Looking at the output you can see that after finding that the middle element didn't match q it searched the upper half of the list (by raising the Minimum Index to 4) and then found q at the point where the Minimum and Maximum Index were equal.

We can compare this to the linear search. 

actual = linear_search(K, q)
expect(actual).to(equal(expected))

It works but it takes a little longer. You can see the theoretical (Big-O) runtimes are different as well. 

print("O(n): {}".format(len(K)))
print("O(log n): {:.2f}".format(log(len(K), 2)))

Sorted Array Multiple Search Problem

Because you need at least a linear runtime to read in the inputs, the grader can't tell that our search took less time than it took to read in the list. Because of this they set up a slightly harder problem to solve which can be graded.

Problem Search multiple keys in a sorted sequence of keys
Input A sorted array \(K=[k_0,\ldots,k_{n-1}]\) of integers and \(Q=[q_0,\ldots,q_{n-1}\)]
Output For each \(q_i\), its index in \(K\) or \(-1\) if it isn't in \(K\)
Constraints \(1\le n, m \le 10^4,1 \le k_i \le 10^9\) for all \(0\le i < n;1 \le q_j \le 10^9\) for all \(0 \le j

Implementation

def multiple_search(source, keys):
    """Searches the source for the keys

    Args:
     source (list): sorted list of search items
     keys (list): items to search for in the source

    Returns:
     list: indices of keys in source
    """
    return [binary_search(source, key) for key in keys]

I wrote this based on the problem statement, but if you look at the sample code they actually do the iteration themselves so you only need to implement binary_search.

Sample

Inputs 

1 5 8 12 13
8 1 23 1 11

Outputs 

2 0 -1 0 -1

class TestKeys:
    source = 'source'
    search_terms = 'search-terms'
    expected = 'outputs'

TEST_CASES = dict(
    one={
	TestKeys.source: [1, 3, 7, 8, 9, 12, 15],
	TestKeys.search_terms: [9, 56, 3, 55, 1],
	TestKeys.expected: [4, -1, 1, -1, 0],
    },
    two={
	TestKeys.source: [1, 5, 8, 12, 13],
	TestKeys.search_terms: [8, 1, 23, 1, 11],
	TestKeys.expected: [2, 0, -1, 0, -1],
    }
)

Testing

for example, case in TEST_CASES.items():
    print(example)
    expected = case[TestKeys.expected]
    actual = multiple_search(case[TestKeys.source],
			     case[TestKeys.search_terms])
    expect(actual).to(equal(expected))

Grading

The binary search improves quite a bit over the linear search, passing the grader. 
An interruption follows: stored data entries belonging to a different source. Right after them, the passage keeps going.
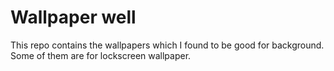 # Wallpaper well

This repo contains the wallpapers which I found to be good for background. Some of them are for lockscreen wallpaper.
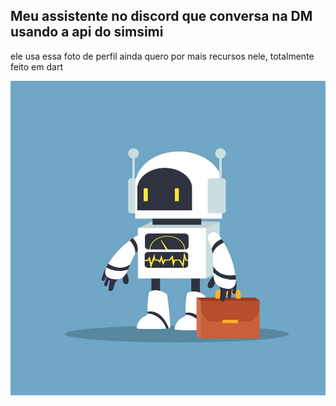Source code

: ## Meu assistente no discord que conversa na DM usando a api do simsimi

ele usa essa foto de perfil ainda quero por mais recursos nele, totalmente feito em dart

<img src="1886038-robo-branco-com-mala-de-negocios-vetor.jpg">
Good job! (Max time used: 0.69/5.00, max memory used: 40230912/536870912.)

Collecting Signatures

General Problem

Find the minimum number of points needed to cover all given segments on a line.

Input A sequence of \(n\) segments \([a_1, b_1],\ldots[a_n, b_n]\) on a line
Output A set of points of minimum size such that each segment contains a point

The Concrete Problem

You have to collect signatures from the tenants in the building. You know the times each tenant will be in the building (represented by the segments in the problem) and you want to minimize the number of visits and time spent at the building. Assume that the actual visit with the tenant will take no time.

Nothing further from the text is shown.